Info diinginkan :

Senin, 27 April 2009

Politik Kotor Dalam Ekonomi Unggas

My tit
UU Peternakan yang Belum Mampu Dijalankan Selama ini
Kenapa harus diubah ?

Membaca dan memahami UU No.6 Tahun 1967 sebanyak 27 Pasal 9 Bab, diantaranya bunyi Pasal 2 adalah, “ Dibidang peternakan dan pemeliharaan kesehatan hewan diadakan perombakan dan pembangunan-pembangunan dengan tujuan utama penambahan produksi untuk meningkatkan taraf hidup peternak Indonesia untuk dapat memenuhi keperluan bahan makanan yang berasal dari ternak bagi seluruh rakyat Indonesia secara adil merata dan cukup”. Selanjutnya pada Bab II Pasal 8 Tujan peternakan “ Peternakan diselenggarakan dengan tujuan untuk : c. mempertinggi penghasilan dan taraf hidup rakyat terutama rakyat petani peternak”. Kemudian pada Pasal 10 tentang Peternakan Rakyat ayat (1) Pemerintah mengusahakan agar sebanyak mungkin rakyat menye-lenggarakan peternakan.

Melihat kenyataan perunggasan Nasional sejak Tahun 1979 sampai sekarang ini, sangat banyak pihak swasta perusahaan besar PMA dan Pemerintah melanggar Pasal-pasal didalam UU No.6/1967. Peternakan rakyat semakin lama semakin sangat berkurang dan bahkan nyaris hilang, apalagi dengan upaya mempertinggi taraf hidup bagi rakyat petani peternak adalah semakin jauh saja.
Kita berharap dan beranggapan selama ini, dengan masuknya investasi asing dibidang peternakan unggas, akan terjadi perkembangan dan pertumbuhan usaha rakyat untuk mempertinggi taraf hidup rakyat, sesuai dengan bunyi Pasal 2 yang menyatakan pembangunan peternakan di Indonesia harus diselenggarakan secara adil dan merata, tidak saling melakukan pemerasan seseorang terhadap orang lain (Pasal 5). Malah kenyataannya adalah sebaliknya dan terlihat nyata pihak Pemerintah tidak tanggap terhadap permasalahan matinya usaha peternakan rakyat selama ini.



Kenaikan/penurunan yang tajam harga bibit DOC yang mendadak dan serentak disemua Breeding Farm (BF) begitu juga dengan kenaikan/penurunan harga Pakan disemua Perusahaan Makanan Ternak (PMT) tanpa melalui upaya musyawarah terlebih dahulu dengan pelaku unggas terkait, bentuk kejahatan ekonomi seperti apakah ini ? Tidakkah ini merupakan pelanggaran nyata terhadap Pasal 5 tersebut ? Masuknya para perusahaan PMA kedalam usaha budidaya komersial sehingga menggusur usaha budidaya rakyat adalah juga merupakan suatu bentuk pelanggaran terhadap Pasal 8 UU No.6/1967. Selama ini Pemerintah belum menjalankan UU No.6/1967 ini secara benar dan konsekwen.

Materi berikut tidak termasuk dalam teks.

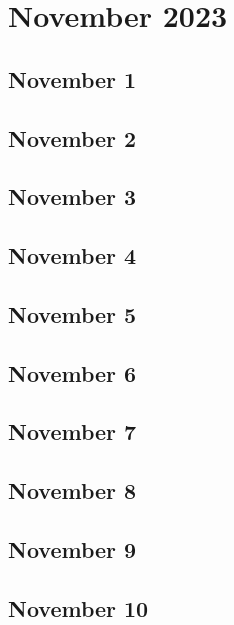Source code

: %
%
%

\chapter{November 2023}
\label{intro} %

\section{November 1}

\section{November 2}

\section{November 3}

\section{November 4}

\section{November 5}

\section{November 6}

\section{November 7}

\section{November 8}

\section{November 9}

\section{November 10}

Hal ini terbukti dengan semakin terpuruknya usaha budidaya peternakan unggas yang dilakukan oleh rakyat dan kondisi inilah yang memicu permasalahan perunggasan Nasional selama ini.

Satu-satunya produk hukum yang tertinggi pada peternakan dan kesehatan hewan saat ini adalah UU No.6/1967 yang selama ini belum digunakan apalagi menjadi acuan Pemerintah dalam terapan untuk mengatur dan menyelenggarakan peternakan dan kesehatan hewan di Indonesia. Suatu bukti nyata bagaimana lambannya Pemerintah dalam menghadapi serangan Avian Influenza (AI) yang kita kenal dengan Flu Burung. Dan terkesan menutup-nutupi kenyataan AI yang sudah merambah dan mewabah.Terjadinya wabah AI di Vietnam dan Thailand, seharusnya Pemerintah Indonesia mewaspadai dan mensosialisasikan upaya pencegahan serta melakukan upaya-upaya preventif didalam negeri agar dapat menghalau lebih dini wabah AI termasuk kebijakan mengenai vasinasi AI.
Begitu juga dahulu mengenai kasus Antrax yang diawali dari Burung Unta karena masuknya Burung Unta ke Indonesia tidak melalui pemeriksaan karantina yang benar dan baik. Tidakkah ini semua sebagai bentuk pelecehan terhadap UU No.6/1987 yang dilakukan oleh Pemerintah cq. Ditjen Bina Pronak Departemen Pertanian ?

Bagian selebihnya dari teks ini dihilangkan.